Con Sargon II si celebrò la guerra come strumento di unificazione, in quanto condotta saggiamente e grazie al contributo dei soldati ma anche dei dignitari e dell'intero apparato amministrativo (ciò è visibile nelle dimensioni maggiori dei rilievi del corridoio 10, ambiente di notevole importanza).

Con la morte in guerra di Sargon II (secondo la concezione mesopotamica un gravissimo segno di sventura), suo figlio Sennacherib (704-681 a.C.) spostò la capitale a Ninive, trattandola però come se fosse una nuova fondazione. Apparve quindi come un dominatore e un rinnovatore; della sua nuova reggia, il Palazzo Sud-Ovest, si conosce solo il settore centrale e posteriore, in cui si assiste alla monumentalizzazione degli spazi. Le principali innovazioni ninivite riguardano la soppressione di soggetti quali tributi, cacce e simposi e massimo sviluppo alla narrazione figurativa delle imprese belliche e di edificazione. Le decorazioni, inoltre, presentano un alto impiego delle lastre e la soppressione delle iscrizioni. Per ogni stanza è rappresentato un episodio bellico diverso. Sennacherib si presentò quindi non più come eroe sacrale o principe del buon governo, bensì come signore del mondo cosmico (pag. 21).

 

Infine, ad Assurbanipal (668-631 a.C.), ultimo grande sovrano neo-assiro, si deve la costruzione del suo Palazzo Nord ninivita (pag. 22), dove si sperimentò una fusione delle tematiche tradizionali. Per quanto riguarda la decorazione, limitò i soggetti principali a scene belliche e venatorie. Introdusse poi scene di vita di corte, come il banchetto con la sua sposa e i servitori presenti. I due registri sono separati da un listello liscio e a loro volta suddivisi tra fasce sovrapposte di figure, che si interrompono nel caso in cui la scena dispieghi maggior spazio.

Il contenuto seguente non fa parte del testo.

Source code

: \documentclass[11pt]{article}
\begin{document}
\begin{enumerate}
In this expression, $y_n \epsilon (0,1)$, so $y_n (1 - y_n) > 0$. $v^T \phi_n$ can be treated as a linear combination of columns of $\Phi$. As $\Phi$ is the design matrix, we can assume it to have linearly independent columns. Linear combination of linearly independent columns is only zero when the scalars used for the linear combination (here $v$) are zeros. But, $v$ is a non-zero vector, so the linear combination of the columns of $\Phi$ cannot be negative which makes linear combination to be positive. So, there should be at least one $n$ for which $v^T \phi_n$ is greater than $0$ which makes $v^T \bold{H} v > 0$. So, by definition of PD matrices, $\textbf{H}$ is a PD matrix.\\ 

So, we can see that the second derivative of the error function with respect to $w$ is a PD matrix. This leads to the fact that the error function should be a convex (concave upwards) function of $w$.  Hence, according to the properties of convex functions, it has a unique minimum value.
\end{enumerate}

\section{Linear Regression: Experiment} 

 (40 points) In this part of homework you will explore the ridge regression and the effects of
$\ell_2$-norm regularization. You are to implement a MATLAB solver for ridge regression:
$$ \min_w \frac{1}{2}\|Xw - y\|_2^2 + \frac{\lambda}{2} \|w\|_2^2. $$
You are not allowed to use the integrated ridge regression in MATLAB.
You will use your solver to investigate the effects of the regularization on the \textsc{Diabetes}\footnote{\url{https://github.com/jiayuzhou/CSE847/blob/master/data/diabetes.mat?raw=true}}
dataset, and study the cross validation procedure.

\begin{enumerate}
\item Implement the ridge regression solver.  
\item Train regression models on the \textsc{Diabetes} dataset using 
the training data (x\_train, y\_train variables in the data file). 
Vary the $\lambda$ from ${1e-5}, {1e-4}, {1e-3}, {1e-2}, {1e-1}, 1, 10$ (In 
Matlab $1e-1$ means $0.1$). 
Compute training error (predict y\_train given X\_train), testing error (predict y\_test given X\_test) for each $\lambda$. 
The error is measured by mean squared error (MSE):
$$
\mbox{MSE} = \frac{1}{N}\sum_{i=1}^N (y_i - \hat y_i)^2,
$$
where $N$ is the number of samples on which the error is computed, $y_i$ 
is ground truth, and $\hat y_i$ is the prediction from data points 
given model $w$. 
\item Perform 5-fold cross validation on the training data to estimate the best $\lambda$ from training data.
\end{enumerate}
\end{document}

La celebrazione di un evento principale è sul registro superiore, mentre scene secondarie ma connesse all'evento sono nel registro sottostante.

Il tema della caccia è rappresentato sin dalla preparazione fino al rientro con le prede. Quello che colpisce delle rappresentazioni venatorie è il crudo realismo con cui venne rappresentata l'uccisione dei leoni. Ogni scena è immersa in uno spazio vuoto e in gruppetti di personaggi.

 In conclusione, l'immagine del sovrano neo-assiro cambiò durante gli anni: con Assurnasirpal II abbiamo un re “vicario” del dio Assur, titolare di una regalità sacra; Sargon II si presenta invece come signore di un impero potente e con strutture ben consolidate, mentre Sennacherib e Assurbanipal si palesano signori del mondo cosmico che distrugge e annienta il nemico ribelle e domina la natura.